• Exercise goal
Each line of the material should be output exactly as shown.

---------------

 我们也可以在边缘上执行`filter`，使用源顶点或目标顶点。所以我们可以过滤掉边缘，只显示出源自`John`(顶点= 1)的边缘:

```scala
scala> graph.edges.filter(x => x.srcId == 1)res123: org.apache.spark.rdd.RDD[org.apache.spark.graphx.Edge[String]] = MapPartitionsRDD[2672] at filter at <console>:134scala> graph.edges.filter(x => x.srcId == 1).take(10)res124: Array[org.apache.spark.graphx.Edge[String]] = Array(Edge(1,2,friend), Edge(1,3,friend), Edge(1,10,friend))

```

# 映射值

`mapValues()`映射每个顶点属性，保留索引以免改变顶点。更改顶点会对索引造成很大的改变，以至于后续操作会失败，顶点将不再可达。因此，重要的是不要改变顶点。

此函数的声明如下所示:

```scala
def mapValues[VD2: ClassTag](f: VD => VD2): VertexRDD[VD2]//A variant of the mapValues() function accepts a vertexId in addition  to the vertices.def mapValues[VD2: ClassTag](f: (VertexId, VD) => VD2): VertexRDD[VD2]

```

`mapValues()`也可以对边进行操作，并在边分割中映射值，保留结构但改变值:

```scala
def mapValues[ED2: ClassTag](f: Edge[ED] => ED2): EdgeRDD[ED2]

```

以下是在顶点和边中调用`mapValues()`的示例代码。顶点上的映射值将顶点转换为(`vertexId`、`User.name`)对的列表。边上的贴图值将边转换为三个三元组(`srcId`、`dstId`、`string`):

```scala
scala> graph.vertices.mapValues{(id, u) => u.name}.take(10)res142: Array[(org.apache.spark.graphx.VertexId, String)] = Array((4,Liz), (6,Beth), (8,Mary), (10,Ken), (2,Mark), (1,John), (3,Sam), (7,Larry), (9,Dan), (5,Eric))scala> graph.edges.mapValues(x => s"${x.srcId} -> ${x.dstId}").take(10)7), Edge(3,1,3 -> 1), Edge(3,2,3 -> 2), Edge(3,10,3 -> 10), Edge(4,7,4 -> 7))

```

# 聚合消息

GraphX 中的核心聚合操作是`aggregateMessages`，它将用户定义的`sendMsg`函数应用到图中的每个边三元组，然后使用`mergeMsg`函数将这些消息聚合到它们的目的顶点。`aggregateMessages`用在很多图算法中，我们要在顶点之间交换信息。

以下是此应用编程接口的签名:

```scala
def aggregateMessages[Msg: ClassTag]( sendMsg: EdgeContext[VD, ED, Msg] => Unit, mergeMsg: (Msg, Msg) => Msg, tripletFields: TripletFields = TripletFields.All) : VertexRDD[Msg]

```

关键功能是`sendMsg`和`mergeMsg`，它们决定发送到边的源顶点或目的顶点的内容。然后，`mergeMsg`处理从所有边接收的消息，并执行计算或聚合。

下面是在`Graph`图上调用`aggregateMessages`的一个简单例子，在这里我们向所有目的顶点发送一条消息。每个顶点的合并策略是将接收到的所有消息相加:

---------------

• Solved problem
 我们也可以在边缘上执行`filter`，使用源顶点或目标顶点。所以我们可以过滤掉边缘，只显示出源自`John`(顶点= 1)的边缘:

```scala
scala> graph.edges.filter(x => x.srcId == 1)res123: org.apache.spark.rdd.RDD[org.apache.spark.graphx.Edge[String]] = MapPartitionsRDD[2672] at filter at <console>:134scala> graph.edges.filter(x => x.srcId == 1).take(10)res124: Array[org.apache.spark.graphx.Edge[String]] = Array(Edge(1,2,friend), Edge(1,3,friend), Edge(1,10,friend))

```

# 映射值

`mapValues()`映射每个顶点属性，保留索引以免改变顶点。更改顶点会对索引造成很大的改变，以至于后续操作会失败，顶点将不再可达。因此，重要的是不要改变顶点。

此函数的声明如下所示:

```scala
def mapValues[VD2: ClassTag](f: VD => VD2): VertexRDD[VD2]//A variant of the mapValues() function accepts a vertexId in addition  to the vertices.def mapValues[VD2: ClassTag](f: (VertexId, VD) => VD2): VertexRDD[VD2]

```

`mapValues()`也可以对边进行操作，并在边分割中映射值，保留结构但改变值:

```scala
def mapValues[ED2: ClassTag](f: Edge[ED] => ED2): EdgeRDD[ED2]

```

以下是在顶点和边中调用`mapValues()`的示例代码。顶点上的映射值将顶点转换为(`vertexId`、`User.name`)对的列表。边上的贴图值将边转换为三个三元组(`srcId`、`dstId`、`string`):

```scala
scala> graph.vertices.mapValues{(id, u) => u.name}.take(10)res142: Array[(org.apache.spark.graphx.VertexId, String)] = Array((4,Liz), (6,Beth), (8,Mary), (10,Ken), (2,Mark), (1,John), (3,Sam), (7,Larry), (9,Dan), (5,Eric))scala> graph.edges.mapValues(x => s"${x.srcId} -> ${x.dstId}").take(10)7), Edge(3,1,3 -> 1), Edge(3,2,3 -> 2), Edge(3,10,3 -> 10), Edge(4,7,4 -> 7))

```

# 聚合消息

GraphX 中的核心聚合操作是`aggregateMessages`，它将用户定义的`sendMsg`函数应用到图中的每个边三元组，然后使用`mergeMsg`函数将这些消息聚合到它们的目的顶点。`aggregateMessages`用在很多图算法中，我们要在顶点之间交换信息。

以下是此应用编程接口的签名:

```scala
def aggregateMessages[Msg: ClassTag]( sendMsg: EdgeContext[VD, ED, Msg] => Unit, mergeMsg: (Msg, Msg) => Msg, tripletFields: TripletFields = TripletFields.All) : VertexRDD[Msg]

```

关键功能是`sendMsg`和`mergeMsg`，它们决定发送到边的源顶点或目的顶点的内容。然后，`mergeMsg`处理从所有边接收的消息，并执行计算或聚合。

下面是在`Graph`图上调用`aggregateMessages`的一个简单例子，在这里我们向所有目的顶点发送一条消息。每个顶点的合并策略是将接收到的所有消息相加:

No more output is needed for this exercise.